Taxing Health Insurance

But if we're focusing on a statewide property tax proposal, we're not talking about the largest debt refinancing in the history of RI state government. 

Likewise, the budget also levies a new tax on health care premiums of individuals and small groups (the people who pay the most for insurance already), to help pay for RI's implementation of Obamacare. If we're too busy talking about a new statewide property tax for second homes, we're not discussing the health insurance tax.

If we're focusing on a proposal that targets the rich for a relatively small amount of money, we're not discussing the proposal that will hike the health insurance premiums of those who can least afford the hikes.

The Governor also wants the state taxpayers to once again pay the 38 studios bonds, which they never agreed to back in the first place, arguing that it would hurt the state's credit rating if we didn't.
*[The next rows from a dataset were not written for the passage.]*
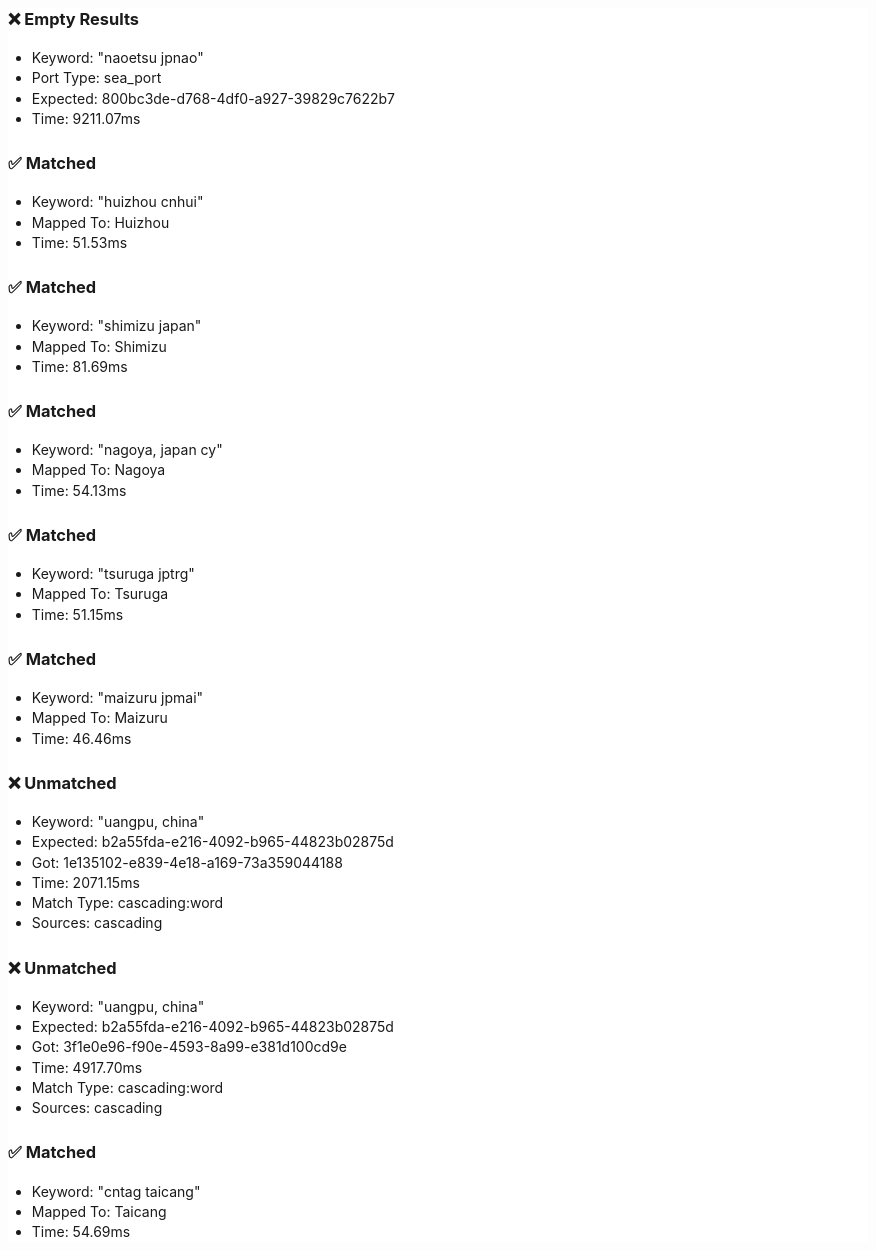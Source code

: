 ### ❌ Empty Results
- Keyword: "naoetsu jpnao"
- Port Type: sea_port
- Expected: 800bc3de-d768-4df0-a927-39829c7622b7
- Time: 9211.07ms

### ✅ Matched
- Keyword: "huizhou cnhui"
- Mapped To: Huizhou
- Time: 51.53ms

### ✅ Matched
- Keyword: "shimizu japan"
- Mapped To: Shimizu
- Time: 81.69ms

### ✅ Matched
- Keyword: "nagoya, japan cy"
- Mapped To: Nagoya
- Time: 54.13ms

### ✅ Matched
- Keyword: "tsuruga jptrg"
- Mapped To: Tsuruga
- Time: 51.15ms

### ✅ Matched
- Keyword: "maizuru jpmai"
- Mapped To: Maizuru
- Time: 46.46ms

### ❌ Unmatched
- Keyword: "uangpu, china"
- Expected: b2a55fda-e216-4092-b965-44823b02875d
- Got: 1e135102-e839-4e18-a169-73a359044188
- Time: 2071.15ms
- Match Type: cascading:word
- Sources: cascading

### ❌ Unmatched
- Keyword: "uangpu, china"
- Expected: b2a55fda-e216-4092-b965-44823b02875d
- Got: 3f1e0e96-f90e-4593-8a99-e381d100cd9e
- Time: 4917.70ms
- Match Type: cascading:word
- Sources: cascading

### ✅ Matched
- Keyword: "cntag taicang"
- Mapped To: Taicang
- Time: 54.69ms

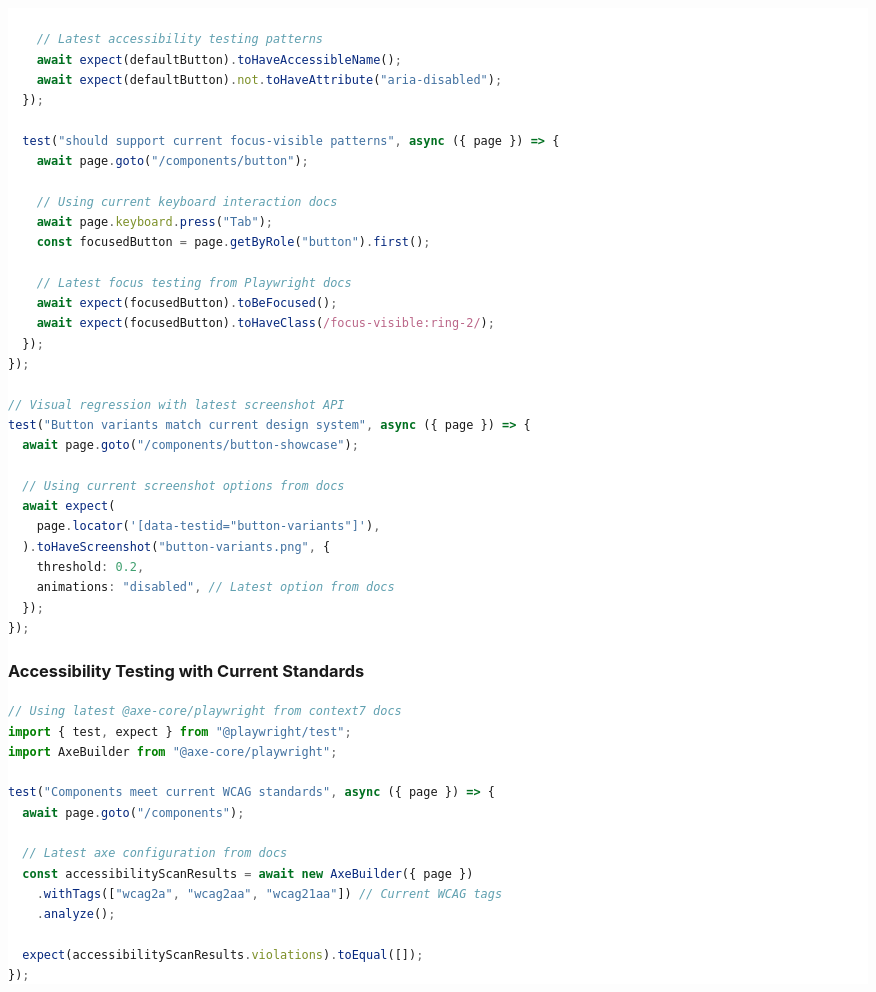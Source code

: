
 ```typescript

    // Latest accessibility testing patterns
    await expect(defaultButton).toHaveAccessibleName();
    await expect(defaultButton).not.toHaveAttribute("aria-disabled");
  });

  test("should support current focus-visible patterns", async ({ page }) => {
    await page.goto("/components/button");

    // Using current keyboard interaction docs
    await page.keyboard.press("Tab");
    const focusedButton = page.getByRole("button").first();

    // Latest focus testing from Playwright docs
    await expect(focusedButton).toBeFocused();
    await expect(focusedButton).toHaveClass(/focus-visible:ring-2/);
  });
});

// Visual regression with latest screenshot API
test("Button variants match current design system", async ({ page }) => {
  await page.goto("/components/button-showcase");

  // Using current screenshot options from docs
  await expect(
    page.locator('[data-testid="button-variants"]'),
  ).toHaveScreenshot("button-variants.png", {
    threshold: 0.2,
    animations: "disabled", // Latest option from docs
  });
});
```

### Accessibility Testing with Current Standards

```typescript
// Using latest @axe-core/playwright from context7 docs
import { test, expect } from "@playwright/test";
import AxeBuilder from "@axe-core/playwright";

test("Components meet current WCAG standards", async ({ page }) => {
  await page.goto("/components");

  // Latest axe configuration from docs
  const accessibilityScanResults = await new AxeBuilder({ page })
    .withTags(["wcag2a", "wcag2aa", "wcag21aa"]) // Current WCAG tags
    .analyze();

  expect(accessibilityScanResults.violations).toEqual([]);
});
```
Yet there's never been a credible study that shows our credit rating would be affected in such a negative way that it would cost us more than $100 million in the long term. 

Major Issues

Yet we're not revisiting the 38 studios issue if we're talking about the possibility of creating a new tax that would harm the state's reputation far more than ignoring a debt that's not legally ours to begin with.

When the budget is finally adopted, Governor Raimondo will most likely agree to abandon her proposal to create a statewide property tax, most likely due to higher than expected revenues found at the May Estimating Conference, in exchange for the enactment of the rest of her budget.

Taylor Swfit will be safe, but hopefully, when the debt restructuring, tax on health insurance, and ongoing payments to the 38 studios bondholders continue, Rhode Islanders aren't feeling tricked.